Meine Webseiten standen im ereignisreichen Jahr 2005 unter verschiedenen Mottos: »Ackermann, erstick doch dran!«, »Wählt euch doch ein neues Volk!« und schließlich »Schröder und Ackermann, erstickt doch dran!«
Das Motto für 2006 lautete »Pervers ist man erst, wenn man keinen mehr findet, der mitmacht!«, ich musste mir aber erst kürzlich sagen lassen, dass das auch deutlich knackiger geht: »Pervers ist, wenn keiner mehr mitmacht!«
Anlässlich des Inkrafttretens der Neuregelung der Impressumspflicht für Webseiten durch das Telemediengesetz und den Staatsvertrag über Rundfunk und Telemedien lautete das Motto für 2007: »Rein privat, ausschließlich persönlich & familiär!«, was im Laufe des Jahres zu »Seit über zehn Jahren private, persönliche, familiäre, überwiegend monomediale, aufrechte & selbstzensierte Neuigkeitenverbreitung auf der Datenautobahn« mutierte.
2008 beginne ich mal ganz optimistisch: »Alles wird gut: jeder wird root!«
Ich danke für die Beachtung aller Sicherheitsmaßnahmen und wünsche einen angenehmen Tag.
Nachtrag, 13. Februar 2008: Gibt es einen spezifischen Hintergrund zum neuen Motto? Nicht wirklich, aber zahlreiche Deutungsmöglichkeiten. Aufgrund der gerade veröffentlichten Exploits der aktuellen Linux-Kernel könnte man das Motto so verstehen, dass auf vielen, weniger intensiv gepflegten Systemen z.Zt. jeder Nutzer zum Administrator werden kann.
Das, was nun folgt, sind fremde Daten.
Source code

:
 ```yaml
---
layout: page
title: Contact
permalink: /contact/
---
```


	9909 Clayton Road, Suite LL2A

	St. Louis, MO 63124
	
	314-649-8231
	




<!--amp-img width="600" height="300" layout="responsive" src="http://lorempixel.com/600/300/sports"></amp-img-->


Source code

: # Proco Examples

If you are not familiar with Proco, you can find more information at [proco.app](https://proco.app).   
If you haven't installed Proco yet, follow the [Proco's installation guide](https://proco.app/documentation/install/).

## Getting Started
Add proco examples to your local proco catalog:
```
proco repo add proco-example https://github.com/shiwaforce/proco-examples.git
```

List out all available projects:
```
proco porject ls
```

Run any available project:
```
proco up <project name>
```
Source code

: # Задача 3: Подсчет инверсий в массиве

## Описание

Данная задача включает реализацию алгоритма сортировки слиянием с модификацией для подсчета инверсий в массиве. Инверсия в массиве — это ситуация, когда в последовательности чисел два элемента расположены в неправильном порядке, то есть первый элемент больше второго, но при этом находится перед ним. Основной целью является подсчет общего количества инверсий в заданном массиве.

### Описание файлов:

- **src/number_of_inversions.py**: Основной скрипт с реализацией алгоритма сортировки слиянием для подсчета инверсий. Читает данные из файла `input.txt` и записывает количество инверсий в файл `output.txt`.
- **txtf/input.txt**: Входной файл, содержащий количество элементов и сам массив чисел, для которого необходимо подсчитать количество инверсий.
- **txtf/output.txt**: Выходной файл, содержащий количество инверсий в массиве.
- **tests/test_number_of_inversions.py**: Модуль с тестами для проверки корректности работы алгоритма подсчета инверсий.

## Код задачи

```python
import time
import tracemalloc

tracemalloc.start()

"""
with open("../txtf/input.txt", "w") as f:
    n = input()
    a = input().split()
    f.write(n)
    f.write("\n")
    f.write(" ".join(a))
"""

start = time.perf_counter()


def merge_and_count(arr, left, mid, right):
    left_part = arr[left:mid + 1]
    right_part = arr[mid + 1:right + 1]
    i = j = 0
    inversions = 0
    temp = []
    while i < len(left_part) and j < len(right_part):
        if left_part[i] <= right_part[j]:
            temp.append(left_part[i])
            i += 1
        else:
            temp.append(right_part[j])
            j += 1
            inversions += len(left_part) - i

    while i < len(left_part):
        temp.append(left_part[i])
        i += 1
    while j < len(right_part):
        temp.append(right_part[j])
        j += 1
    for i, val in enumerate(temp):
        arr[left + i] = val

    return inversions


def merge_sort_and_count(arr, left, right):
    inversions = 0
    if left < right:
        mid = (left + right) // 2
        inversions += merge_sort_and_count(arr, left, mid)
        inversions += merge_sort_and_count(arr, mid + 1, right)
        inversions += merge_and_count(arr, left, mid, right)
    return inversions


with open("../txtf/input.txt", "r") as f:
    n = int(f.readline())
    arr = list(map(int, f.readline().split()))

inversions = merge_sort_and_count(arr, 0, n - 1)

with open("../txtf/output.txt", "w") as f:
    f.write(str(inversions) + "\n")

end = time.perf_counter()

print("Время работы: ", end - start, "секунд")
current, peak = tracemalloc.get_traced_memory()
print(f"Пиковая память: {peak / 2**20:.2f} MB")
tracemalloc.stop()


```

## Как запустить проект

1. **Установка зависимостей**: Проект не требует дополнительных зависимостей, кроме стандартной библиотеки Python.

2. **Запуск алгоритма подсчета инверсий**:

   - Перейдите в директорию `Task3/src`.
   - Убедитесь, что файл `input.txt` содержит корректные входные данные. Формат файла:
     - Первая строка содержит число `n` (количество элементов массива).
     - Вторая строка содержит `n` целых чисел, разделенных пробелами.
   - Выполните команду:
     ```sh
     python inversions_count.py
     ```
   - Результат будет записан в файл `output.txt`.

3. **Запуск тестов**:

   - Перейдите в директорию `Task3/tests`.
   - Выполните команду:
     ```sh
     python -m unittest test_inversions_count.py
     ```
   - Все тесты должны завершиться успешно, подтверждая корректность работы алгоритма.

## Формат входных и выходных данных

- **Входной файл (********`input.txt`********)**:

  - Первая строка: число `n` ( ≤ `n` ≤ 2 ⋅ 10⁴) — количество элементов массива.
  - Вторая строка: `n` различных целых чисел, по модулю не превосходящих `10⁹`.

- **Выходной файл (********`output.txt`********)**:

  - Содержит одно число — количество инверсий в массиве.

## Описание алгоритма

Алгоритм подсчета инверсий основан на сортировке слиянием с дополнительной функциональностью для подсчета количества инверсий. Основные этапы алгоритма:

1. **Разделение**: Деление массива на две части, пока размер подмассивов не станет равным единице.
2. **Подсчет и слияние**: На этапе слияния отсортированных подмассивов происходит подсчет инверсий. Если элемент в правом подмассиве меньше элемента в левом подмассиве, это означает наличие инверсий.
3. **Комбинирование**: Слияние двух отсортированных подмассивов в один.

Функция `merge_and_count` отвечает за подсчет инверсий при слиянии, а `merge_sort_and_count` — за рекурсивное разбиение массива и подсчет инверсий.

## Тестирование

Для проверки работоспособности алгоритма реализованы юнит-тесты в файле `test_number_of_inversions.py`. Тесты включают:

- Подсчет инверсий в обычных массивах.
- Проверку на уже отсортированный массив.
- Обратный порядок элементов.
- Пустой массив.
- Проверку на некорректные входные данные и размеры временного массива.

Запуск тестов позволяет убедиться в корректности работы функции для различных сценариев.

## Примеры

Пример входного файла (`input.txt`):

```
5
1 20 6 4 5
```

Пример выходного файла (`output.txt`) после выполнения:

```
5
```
Oder man könnte es auf den gemächlichen, aber kontinuierlichen Siegeszug von Linux auf dem Desktop beziehen. Oder darauf, dass man sich Bedrohungen der Privatsphäre wie Vorratsdatenspeicherung und Bundestrojaner vielleicht leichter entziehen kann, wenn man die Technik seiner Computermaschine und des Interwebs besser versteht. Oder man interpretiert es als moderne Fassung von »Jeder ist seines Glückes Schmied«: im Unix des Lebens ist jeder sein eigener Admin.